Dívar, presionado por la opinión pública, está a punto de dimitir, aunque a regañadientes. El caballero, hasta el final, se ha empeñado en afirmar que tiene la conciencia tranquila, dejando a ésta en un lugar bastante sospechoso. Todo indica que lo decisivo en esta dimisión ha sido la postura de la derecha del Alto Tribunal, que le ha retirado la poca o mucha confianza que le tenía. Porque, en efecto, los togados derechistas no podían admitir que la caída de ese Dívar fuera el recio planteamiento del progresista José Manuel Gómez Benítez.

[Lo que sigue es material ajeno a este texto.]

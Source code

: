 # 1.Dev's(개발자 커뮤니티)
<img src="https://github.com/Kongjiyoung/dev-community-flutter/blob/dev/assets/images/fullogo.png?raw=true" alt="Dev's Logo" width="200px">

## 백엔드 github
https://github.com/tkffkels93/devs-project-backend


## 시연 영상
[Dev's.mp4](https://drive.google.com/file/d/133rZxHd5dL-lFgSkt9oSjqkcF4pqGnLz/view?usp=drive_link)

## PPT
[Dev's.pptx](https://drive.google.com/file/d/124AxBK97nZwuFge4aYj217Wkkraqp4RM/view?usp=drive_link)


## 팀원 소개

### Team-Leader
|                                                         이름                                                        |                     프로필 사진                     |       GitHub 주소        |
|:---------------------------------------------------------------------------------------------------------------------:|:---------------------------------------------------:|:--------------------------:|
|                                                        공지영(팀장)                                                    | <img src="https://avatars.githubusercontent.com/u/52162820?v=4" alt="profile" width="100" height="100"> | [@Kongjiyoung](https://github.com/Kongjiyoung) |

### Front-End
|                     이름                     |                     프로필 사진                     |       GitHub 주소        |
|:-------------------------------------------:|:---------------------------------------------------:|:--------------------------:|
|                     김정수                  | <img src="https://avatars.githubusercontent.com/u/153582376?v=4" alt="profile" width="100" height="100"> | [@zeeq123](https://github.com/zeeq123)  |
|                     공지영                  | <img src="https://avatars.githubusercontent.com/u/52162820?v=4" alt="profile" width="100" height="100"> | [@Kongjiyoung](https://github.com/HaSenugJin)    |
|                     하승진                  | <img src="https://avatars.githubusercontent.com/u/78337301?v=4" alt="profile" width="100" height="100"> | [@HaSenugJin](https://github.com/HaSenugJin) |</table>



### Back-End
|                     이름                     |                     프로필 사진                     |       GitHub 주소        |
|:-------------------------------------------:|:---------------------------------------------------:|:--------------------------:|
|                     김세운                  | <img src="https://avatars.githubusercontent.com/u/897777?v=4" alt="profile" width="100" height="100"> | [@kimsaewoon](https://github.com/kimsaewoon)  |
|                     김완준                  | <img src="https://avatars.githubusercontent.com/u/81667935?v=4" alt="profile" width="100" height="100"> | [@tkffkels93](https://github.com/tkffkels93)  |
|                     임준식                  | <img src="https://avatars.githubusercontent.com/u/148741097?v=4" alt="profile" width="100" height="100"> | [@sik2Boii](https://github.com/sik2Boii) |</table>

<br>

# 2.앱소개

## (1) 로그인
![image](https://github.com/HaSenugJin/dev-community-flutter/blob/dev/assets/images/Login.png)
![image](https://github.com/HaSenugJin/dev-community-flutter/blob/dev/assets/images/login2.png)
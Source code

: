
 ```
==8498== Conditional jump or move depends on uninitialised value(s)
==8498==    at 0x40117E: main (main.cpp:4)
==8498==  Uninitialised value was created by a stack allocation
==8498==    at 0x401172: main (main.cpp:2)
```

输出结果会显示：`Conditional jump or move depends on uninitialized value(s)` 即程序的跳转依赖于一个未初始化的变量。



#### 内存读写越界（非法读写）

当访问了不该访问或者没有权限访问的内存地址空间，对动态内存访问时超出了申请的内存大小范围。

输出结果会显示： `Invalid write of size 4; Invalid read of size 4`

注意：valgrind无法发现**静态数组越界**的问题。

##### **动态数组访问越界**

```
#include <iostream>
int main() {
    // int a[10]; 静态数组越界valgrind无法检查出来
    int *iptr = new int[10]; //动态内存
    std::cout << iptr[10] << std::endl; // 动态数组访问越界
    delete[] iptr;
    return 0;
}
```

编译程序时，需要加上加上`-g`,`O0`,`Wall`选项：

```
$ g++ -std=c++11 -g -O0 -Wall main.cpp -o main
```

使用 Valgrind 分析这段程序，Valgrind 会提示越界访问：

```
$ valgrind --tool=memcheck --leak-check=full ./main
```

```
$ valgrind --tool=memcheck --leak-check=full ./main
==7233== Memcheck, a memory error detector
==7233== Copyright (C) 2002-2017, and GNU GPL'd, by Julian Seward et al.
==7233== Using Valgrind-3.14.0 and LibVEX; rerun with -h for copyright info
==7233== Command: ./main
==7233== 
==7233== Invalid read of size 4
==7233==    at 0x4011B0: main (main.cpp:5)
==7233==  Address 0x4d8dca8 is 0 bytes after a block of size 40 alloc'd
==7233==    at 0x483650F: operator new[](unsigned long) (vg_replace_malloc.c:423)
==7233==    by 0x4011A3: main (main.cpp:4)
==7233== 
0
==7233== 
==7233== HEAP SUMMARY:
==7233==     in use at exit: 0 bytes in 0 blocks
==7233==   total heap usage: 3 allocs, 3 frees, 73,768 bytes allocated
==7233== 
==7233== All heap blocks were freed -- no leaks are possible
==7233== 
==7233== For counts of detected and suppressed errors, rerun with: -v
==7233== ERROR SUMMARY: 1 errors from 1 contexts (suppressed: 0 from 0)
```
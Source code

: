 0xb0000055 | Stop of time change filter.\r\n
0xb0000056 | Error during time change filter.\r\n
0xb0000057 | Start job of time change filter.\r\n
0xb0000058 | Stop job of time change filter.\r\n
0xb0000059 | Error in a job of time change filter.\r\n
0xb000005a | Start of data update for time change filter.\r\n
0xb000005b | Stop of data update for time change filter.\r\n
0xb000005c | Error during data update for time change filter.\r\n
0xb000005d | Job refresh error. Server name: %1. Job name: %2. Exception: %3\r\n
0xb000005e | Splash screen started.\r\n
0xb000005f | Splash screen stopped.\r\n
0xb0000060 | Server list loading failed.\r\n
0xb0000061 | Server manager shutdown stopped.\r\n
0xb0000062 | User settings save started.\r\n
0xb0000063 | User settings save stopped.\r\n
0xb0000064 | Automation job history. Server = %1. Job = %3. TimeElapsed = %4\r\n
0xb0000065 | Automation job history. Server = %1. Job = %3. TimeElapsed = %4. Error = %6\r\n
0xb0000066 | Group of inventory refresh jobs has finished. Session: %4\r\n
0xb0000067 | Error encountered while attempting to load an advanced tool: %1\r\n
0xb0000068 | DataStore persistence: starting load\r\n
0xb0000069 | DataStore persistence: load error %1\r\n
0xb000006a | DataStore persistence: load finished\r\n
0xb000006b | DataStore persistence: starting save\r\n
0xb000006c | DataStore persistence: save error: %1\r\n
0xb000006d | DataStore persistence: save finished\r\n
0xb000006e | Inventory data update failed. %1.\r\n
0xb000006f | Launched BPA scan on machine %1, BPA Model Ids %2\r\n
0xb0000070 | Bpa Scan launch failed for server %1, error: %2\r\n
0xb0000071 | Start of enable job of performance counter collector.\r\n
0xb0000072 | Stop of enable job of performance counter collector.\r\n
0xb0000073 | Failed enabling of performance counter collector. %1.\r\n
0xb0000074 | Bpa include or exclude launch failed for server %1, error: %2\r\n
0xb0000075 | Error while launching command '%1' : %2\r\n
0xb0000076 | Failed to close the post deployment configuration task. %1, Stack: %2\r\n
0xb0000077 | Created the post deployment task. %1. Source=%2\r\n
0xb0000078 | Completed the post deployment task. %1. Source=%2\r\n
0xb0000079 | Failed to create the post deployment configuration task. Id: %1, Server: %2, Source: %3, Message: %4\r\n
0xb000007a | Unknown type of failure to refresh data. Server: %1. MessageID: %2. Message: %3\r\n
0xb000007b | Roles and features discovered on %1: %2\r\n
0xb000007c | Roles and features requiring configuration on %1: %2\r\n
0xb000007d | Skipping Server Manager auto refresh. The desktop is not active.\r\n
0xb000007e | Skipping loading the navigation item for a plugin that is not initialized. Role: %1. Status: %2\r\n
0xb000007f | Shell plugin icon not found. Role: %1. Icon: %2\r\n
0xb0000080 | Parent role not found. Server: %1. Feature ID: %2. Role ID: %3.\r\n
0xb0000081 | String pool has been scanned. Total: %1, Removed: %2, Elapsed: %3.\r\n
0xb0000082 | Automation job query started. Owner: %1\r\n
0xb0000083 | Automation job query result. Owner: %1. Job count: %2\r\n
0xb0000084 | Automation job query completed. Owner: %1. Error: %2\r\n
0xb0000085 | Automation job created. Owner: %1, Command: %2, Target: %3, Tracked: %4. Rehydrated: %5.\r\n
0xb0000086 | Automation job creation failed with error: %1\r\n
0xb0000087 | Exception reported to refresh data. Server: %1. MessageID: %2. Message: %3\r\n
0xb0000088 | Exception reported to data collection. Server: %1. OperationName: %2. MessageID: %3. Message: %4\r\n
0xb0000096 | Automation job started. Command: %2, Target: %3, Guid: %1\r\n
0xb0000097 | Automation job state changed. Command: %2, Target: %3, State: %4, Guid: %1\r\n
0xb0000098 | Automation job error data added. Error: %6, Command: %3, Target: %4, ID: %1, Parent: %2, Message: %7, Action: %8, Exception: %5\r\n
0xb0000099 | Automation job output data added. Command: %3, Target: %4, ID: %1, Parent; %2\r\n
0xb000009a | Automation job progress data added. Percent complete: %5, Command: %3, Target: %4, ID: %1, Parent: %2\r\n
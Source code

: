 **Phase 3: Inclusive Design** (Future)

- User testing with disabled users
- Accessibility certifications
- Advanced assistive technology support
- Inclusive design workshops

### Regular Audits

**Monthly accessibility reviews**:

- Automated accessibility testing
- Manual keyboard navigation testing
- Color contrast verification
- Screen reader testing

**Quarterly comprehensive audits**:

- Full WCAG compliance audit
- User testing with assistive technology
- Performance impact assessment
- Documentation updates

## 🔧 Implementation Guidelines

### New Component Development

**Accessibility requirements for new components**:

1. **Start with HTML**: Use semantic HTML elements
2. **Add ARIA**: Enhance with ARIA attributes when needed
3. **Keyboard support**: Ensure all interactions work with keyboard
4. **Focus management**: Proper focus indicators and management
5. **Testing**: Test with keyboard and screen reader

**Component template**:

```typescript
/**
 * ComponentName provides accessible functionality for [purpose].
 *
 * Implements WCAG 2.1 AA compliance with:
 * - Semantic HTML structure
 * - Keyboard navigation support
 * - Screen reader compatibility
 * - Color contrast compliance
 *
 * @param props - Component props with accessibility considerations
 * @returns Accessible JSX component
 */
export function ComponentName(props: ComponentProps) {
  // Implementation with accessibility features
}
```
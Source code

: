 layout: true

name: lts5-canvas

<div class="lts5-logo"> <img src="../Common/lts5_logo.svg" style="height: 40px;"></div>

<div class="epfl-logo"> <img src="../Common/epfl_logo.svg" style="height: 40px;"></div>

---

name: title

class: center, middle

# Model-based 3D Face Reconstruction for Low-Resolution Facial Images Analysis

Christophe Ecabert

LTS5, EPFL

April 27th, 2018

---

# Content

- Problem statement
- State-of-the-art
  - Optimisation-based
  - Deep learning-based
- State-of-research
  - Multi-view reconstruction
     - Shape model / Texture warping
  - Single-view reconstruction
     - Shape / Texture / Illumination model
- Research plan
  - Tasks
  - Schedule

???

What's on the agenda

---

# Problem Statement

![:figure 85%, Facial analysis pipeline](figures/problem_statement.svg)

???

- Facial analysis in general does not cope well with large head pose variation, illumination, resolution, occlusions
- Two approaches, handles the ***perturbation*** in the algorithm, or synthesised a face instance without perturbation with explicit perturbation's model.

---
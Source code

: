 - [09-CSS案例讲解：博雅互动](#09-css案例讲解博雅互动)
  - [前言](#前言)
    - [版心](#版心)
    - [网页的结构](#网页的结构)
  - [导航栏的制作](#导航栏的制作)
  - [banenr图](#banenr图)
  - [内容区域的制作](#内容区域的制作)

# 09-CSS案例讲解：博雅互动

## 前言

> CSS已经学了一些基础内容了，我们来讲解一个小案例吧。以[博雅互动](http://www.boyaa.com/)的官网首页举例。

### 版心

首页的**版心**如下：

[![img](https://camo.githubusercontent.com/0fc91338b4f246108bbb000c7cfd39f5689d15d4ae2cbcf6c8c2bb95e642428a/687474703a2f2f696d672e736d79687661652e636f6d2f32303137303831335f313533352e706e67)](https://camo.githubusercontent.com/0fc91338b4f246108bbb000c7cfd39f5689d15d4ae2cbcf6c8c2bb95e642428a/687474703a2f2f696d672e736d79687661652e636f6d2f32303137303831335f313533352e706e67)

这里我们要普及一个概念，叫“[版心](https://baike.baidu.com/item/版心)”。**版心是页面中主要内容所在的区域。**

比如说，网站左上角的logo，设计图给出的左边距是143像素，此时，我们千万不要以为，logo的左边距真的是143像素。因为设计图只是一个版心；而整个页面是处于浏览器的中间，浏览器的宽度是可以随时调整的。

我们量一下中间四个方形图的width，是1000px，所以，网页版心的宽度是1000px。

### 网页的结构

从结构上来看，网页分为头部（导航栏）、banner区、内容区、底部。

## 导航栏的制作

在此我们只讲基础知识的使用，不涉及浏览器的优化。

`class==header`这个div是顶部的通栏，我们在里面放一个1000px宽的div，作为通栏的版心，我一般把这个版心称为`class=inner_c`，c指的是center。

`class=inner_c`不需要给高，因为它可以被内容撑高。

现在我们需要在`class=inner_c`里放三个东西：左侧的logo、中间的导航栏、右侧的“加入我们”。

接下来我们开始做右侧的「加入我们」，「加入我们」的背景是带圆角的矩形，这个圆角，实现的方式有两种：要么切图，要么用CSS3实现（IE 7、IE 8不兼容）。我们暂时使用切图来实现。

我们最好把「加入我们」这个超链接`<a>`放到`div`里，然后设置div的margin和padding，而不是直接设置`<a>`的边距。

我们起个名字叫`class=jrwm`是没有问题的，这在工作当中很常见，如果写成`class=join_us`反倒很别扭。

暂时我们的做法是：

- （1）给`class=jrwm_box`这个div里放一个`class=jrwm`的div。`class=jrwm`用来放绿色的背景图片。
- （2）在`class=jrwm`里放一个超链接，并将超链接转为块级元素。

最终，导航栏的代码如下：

Pero el planteamiento de la derecha judicial tenía, según los mentideros de Parapanda, otra variable: acabar con el come-come de que no sólo Dívar hacía de su capa un sayo. Mientras el bi-presidente estuviera ejerciendo en el cargo se estaría hablando de fines de semana caribeños y otras gabelas que huelen (y no precisamente a ámbar) de un buen cacho de algunos de los miembros de la cofradía que preside Dívar.
Con la idea de acabar las hablillas y las críticas del comportamiento general de ciertos togados, que competían con Dívar en el desmán, se puso en marcha la operación La mancha de la mora con otra verde se quita. Así pues, no digo que no sea relevante y necesaria la dimisión de ese Dívar. Pero mientras no se limpie toda la mugre de la chimenea no se habrá acabado la divarsión. Porque la toga no tiene sólo un churrete sino grandes lamparones de mugre, que todavía no se han aclarado. De manera que sólo cuando el deshollinador grite eufórico “aquí no hay tutía” se podrá establecer la hipótesis de que entrambos institutos (el Tribunal Supremo y el Consejo General del Poder Judicial) están limpios de polvo y paja. Por supuesto, con otros códigos deontológicos.